We encourage them to read the list of ingredients and check the contents with a doctor.
Is rider awareness of the fight against doping (conference, informal controls) promoted?
We organised doping briefings for the riders participating in the FIM World Championships for the different disciplines. We will continue our awareness actions and education among young people and not so young ones and plan to introduce an education programme for all holders of FIM riders’ licences.
What exactly is a secure central server?
The World Anti-Doping Agency has created a highly secure online program called "ADAMS". It allows international sports federations to create profiles for athletes and to input the results of doping controls, for example. The riders in our registered testing pool (RTP) also use this program to input information on their whereabouts 365 days a year. This program centralizes all information concerning doping.
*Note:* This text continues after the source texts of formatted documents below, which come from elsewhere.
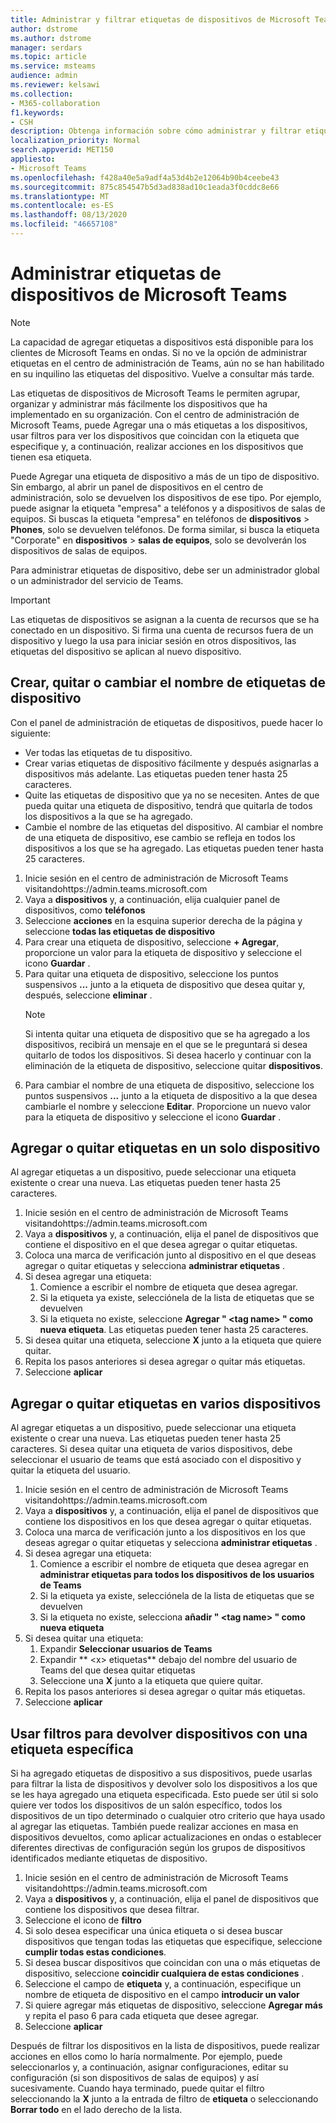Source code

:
 ```yaml
---
title: Administrar y filtrar etiquetas de dispositivos de Microsoft Teams
author: dstrome
ms.author: dstrome
manager: serdars
ms.topic: article
ms.service: msteams
audience: admin
ms.reviewer: kelsawi
ms.collection:
- M365-collaboration
f1.keywords:
- CSH
description: Obtenga información sobre cómo administrar y filtrar etiquetas en los dispositivos de Microsoft Teams.
localization_priority: Normal
search.appverid: MET150
appliesto:
- Microsoft Teams
ms.openlocfilehash: f428a40e5a9adf4a53d4b2e12064b90b4ceebe43
ms.sourcegitcommit: 875c854547b5d3ad838ad10c1eada3f0cddc8e66
ms.translationtype: MT
ms.contentlocale: es-ES
ms.lasthandoff: 08/13/2020
ms.locfileid: "46657108"
---
```

# <a name="manage-microsoft-teams-device-tags"></a>Administrar etiquetas de dispositivos de Microsoft Teams

> [!NOTE]
> La capacidad de agregar etiquetas a dispositivos está disponible para los clientes de Microsoft Teams en ondas. Si no ve la opción de administrar etiquetas en el centro de administración de Teams, aún no se han habilitado en su inquilino las etiquetas del dispositivo. Vuelve a consultar más tarde.

Las etiquetas de dispositivos de Microsoft Teams le permiten agrupar, organizar y administrar más fácilmente los dispositivos que ha implementado en su organización. Con el centro de administración de Microsoft Teams, puede Agregar una o más etiquetas a los dispositivos, usar filtros para ver los dispositivos que coincidan con la etiqueta que especifique y, a continuación, realizar acciones en los dispositivos que tienen esa etiqueta.

Puede Agregar una etiqueta de dispositivo a más de un tipo de dispositivo. Sin embargo, al abrir un panel de dispositivos en el centro de administración, solo se devuelven los dispositivos de ese tipo. Por ejemplo, puede asignar la etiqueta "empresa" a teléfonos y a dispositivos de salas de equipos. Si buscas la etiqueta "empresa" en teléfonos de **dispositivos**  >  **Phones**, solo se devuelven teléfonos. De forma similar, si busca la etiqueta "Corporate" en **dispositivos**  >  **salas de equipos**, solo se devolverán los dispositivos de salas de equipos.

Para administrar etiquetas de dispositivo, debe ser un administrador global o un administrador del servicio de Teams.

> [!IMPORTANT]
> Las etiquetas de dispositivos se asignan a la cuenta de recursos que se ha conectado en un dispositivo. Si firma una cuenta de recursos fuera de un dispositivo y luego la usa para iniciar sesión en otros dispositivos, las etiquetas del dispositivo se aplican al nuevo dispositivo.

## <a name="create-remove-or-rename-device-tags"></a>Crear, quitar o cambiar el nombre de etiquetas de dispositivo

Con el panel de administración de etiquetas de dispositivos, puede hacer lo siguiente:

- Ver todas las etiquetas de tu dispositivo.
- Crear varias etiquetas de dispositivo fácilmente y después asignarlas a dispositivos más adelante. Las etiquetas pueden tener hasta 25 caracteres.
- Quite las etiquetas de dispositivo que ya no se necesiten. Antes de que pueda quitar una etiqueta de dispositivo, tendrá que quitarla de todos los dispositivos a la que se ha agregado.
- Cambie el nombre de las etiquetas del dispositivo. Al cambiar el nombre de una etiqueta de dispositivo, ese cambio se refleja en todos los dispositivos a los que se ha agregado. Las etiquetas pueden tener hasta 25 caracteres.

1. Inicie sesión en el centro de administración de Microsoft Teams visitandohttps://admin.teams.microsoft.com
2. Vaya a **dispositivos** y, a continuación, elija cualquier panel de dispositivos, como **teléfonos**
3. Seleccione **acciones** en la esquina superior derecha de la página y seleccione **todas las etiquetas de dispositivo**
4. Para crear una etiqueta de dispositivo, seleccione **+ Agregar**, proporcione un valor para la etiqueta de dispositivo y seleccione el icono **Guardar** .
5. Para quitar una etiqueta de dispositivo, seleccione los puntos suspensivos **...** junto a la etiqueta de dispositivo que desea quitar y, después, seleccione **eliminar** .
    > [!NOTE]
    > Si intenta quitar una etiqueta de dispositivo que se ha agregado a los dispositivos, recibirá un mensaje en el que se le preguntará si desea quitarlo de todos los dispositivos. Si desea hacerlo y continuar con la eliminación de la etiqueta de dispositivo, seleccione quitar **dispositivos**.
6. Para cambiar el nombre de una etiqueta de dispositivo, seleccione los puntos suspensivos **...** junto a la etiqueta de dispositivo a la que desea cambiarle el nombre y seleccione **Editar**. Proporcione un nuevo valor para la etiqueta de dispositivo y seleccione el icono **Guardar** .

## <a name="add-or-remove-tags-on-a-single-device"></a>Agregar o quitar etiquetas en un solo dispositivo

Al agregar etiquetas a un dispositivo, puede seleccionar una etiqueta existente o crear una nueva. Las etiquetas pueden tener hasta 25 caracteres.

1. Inicie sesión en el centro de administración de Microsoft Teams visitandohttps://admin.teams.microsoft.com
2. Vaya a **dispositivos** y, a continuación, elija el panel de dispositivos que contiene el dispositivo en el que desea agregar o quitar etiquetas.
3. Coloca una marca de verificación junto al dispositivo en el que deseas agregar o quitar etiquetas y selecciona **administrar etiquetas** .
4. Si desea agregar una etiqueta:
    1. Comience a escribir el nombre de etiqueta que desea agregar.
    2. Si la etiqueta ya existe, selecciónela de la lista de etiquetas que se devuelven
    3. Si la etiqueta no existe, seleccione **Agregar " \<tag name> " como nueva etiqueta**. Las etiquetas pueden tener hasta 25 caracteres.
5. Si desea quitar una etiqueta, seleccione **X** junto a la etiqueta que quiere quitar.
6. Repita los pasos anteriores si desea agregar o quitar más etiquetas.
7. Seleccione **aplicar**

## <a name="add-or-remove-tags-on-multiple-devices"></a>Agregar o quitar etiquetas en varios dispositivos

Al agregar etiquetas a un dispositivo, puede seleccionar una etiqueta existente o crear una nueva. Las etiquetas pueden tener hasta 25 caracteres. Si desea quitar una etiqueta de varios dispositivos, debe seleccionar el usuario de teams que está asociado con el dispositivo y quitar la etiqueta del usuario.

1. Inicie sesión en el centro de administración de Microsoft Teams visitandohttps://admin.teams.microsoft.com
2. Vaya a **dispositivos** y, a continuación, elija el panel de dispositivos que contiene los dispositivos en los que desea agregar o quitar etiquetas.
3. Coloca una marca de verificación junto a los dispositivos en los que deseas agregar o quitar etiquetas y selecciona **administrar etiquetas** .
4. Si desea agregar una etiqueta:
    1. Comience a escribir el nombre de etiqueta que desea agregar en **administrar etiquetas para todos los dispositivos de los usuarios de Teams**
    2. Si la etiqueta ya existe, selecciónela de la lista de etiquetas que se devuelven
    3. Si la etiqueta no existe, selecciona **añadir " \<tag name> " como nueva etiqueta**
5. Si desea quitar una etiqueta:
    1. Expandir **Seleccionar usuarios de Teams**
    2. Expandir ** \<x> etiquetas** debajo del nombre del usuario de Teams del que desea quitar etiquetas
    3. Seleccione una **X** junto a la etiqueta que quiere quitar.
6. Repita los pasos anteriores si desea agregar o quitar más etiquetas.
7. Seleccione **aplicar**

## <a name="use-filters-to-return-devices-with-a-specific-tag"></a>Usar filtros para devolver dispositivos con una etiqueta específica

Si ha agregado etiquetas de dispositivo a sus dispositivos, puede usarlas para filtrar la lista de dispositivos y devolver solo los dispositivos a los que se les haya agregado una etiqueta especificada. Esto puede ser útil si solo quiere ver todos los dispositivos de un salón específico, todos los dispositivos de un tipo determinado o cualquier otro criterio que haya usado al agregar las etiquetas. También puede realizar acciones en masa en dispositivos devueltos, como aplicar actualizaciones en ondas o establecer diferentes directivas de configuración según los grupos de dispositivos identificados mediante etiquetas de dispositivo.

1. Inicie sesión en el centro de administración de Microsoft Teams visitandohttps://admin.teams.microsoft.com
2. Vaya a **dispositivos** y, a continuación, elija el panel de dispositivos que contiene los dispositivos que desea filtrar.
3. Seleccione el icono de **filtro**
4. Si solo desea especificar una única etiqueta o si desea buscar dispositivos que tengan todas las etiquetas que especifique, seleccione **cumplir todas estas condiciones**.
5. Si desea buscar dispositivos que coincidan con una o más etiquetas de dispositivo, seleccione **coincidir cualquiera de estas condiciones** .
6. Seleccione el campo de **etiqueta** y, a continuación, especifique un nombre de etiqueta de dispositivo en el campo **introducir un valor**
7. Si quiere agregar más etiquetas de dispositivo, seleccione **Agregar más** y repita el paso 6 para cada etiqueta que desee agregar.
8. Seleccione **aplicar**

Después de filtrar los dispositivos en la lista de dispositivos, puede realizar acciones en ellos como lo haría normalmente. Por ejemplo, puede seleccionarlos y, a continuación, asignar configuraciones, editar su configuración (si son dispositivos de salas de equipos) y así sucesivamente. Cuando haya terminado, puede quitar el filtro seleccionando la **X** junto a la entrada de filtro de **etiqueta** o seleccionando **Borrar todo** en el lado derecho de la lista.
What is the procedure after a positive test (double control, disciplinary courses, sanction)? Are there several levels of sanction?
When a rider has tested positive on the basis of the analysis of the A sample, the laboratory (accredited by WADA) that conducted the analysis informs the FIM. The FIM opens proceedings against the rider. Depending on the substance, the FIM sometimes has to temporarily suspend the rider.
In any case, it informs the rider of the positive test while drawing his attention to his rights including the right to request the analysis of the B Sample. If the rider waives the B sample analysis or if it also proves positive, the file is forwarded to the International Disciplinary Court of the FIM (CDI). The rider is duly invited to explain the positive result and a hearing is held according to the procedure provided for by the Disciplinary and Arbitration Code of the FIM. Having duly heard the rider, the CDI (which may be composed of a single judge or three judges) makes its decision based on the application of the FIM Anti-Doping Code.
The decision of the CDI is communicated to the rider, his national anti-doping agency and WADA. The riders and WADA may appeal against the decision of the CDI to the Court of Arbitration for Sport (CAS) based in Lausanne, Switzerland.
Sanctions against riders are laid down in Article 10 of the Code. Without aggravating circumstances which may lead to a suspension of four years (e.g. traffic in prohibited substances), a first doping violation is now punishable by a suspension for two years, meaning that during this period the rider is not authorized to participate in any official sports competition. If the rider is able to prove to the CDI how the prohibited substance entered his body and also demonstrates an absence of fault or negligence (or significant fault or negligence) in relation to the fact that he or she tested positive, the suspension period otherwise applicable may be reduced or even cancelled. In all cases, the results obtained by the rider during the event in which the test is held are automatically cancelled.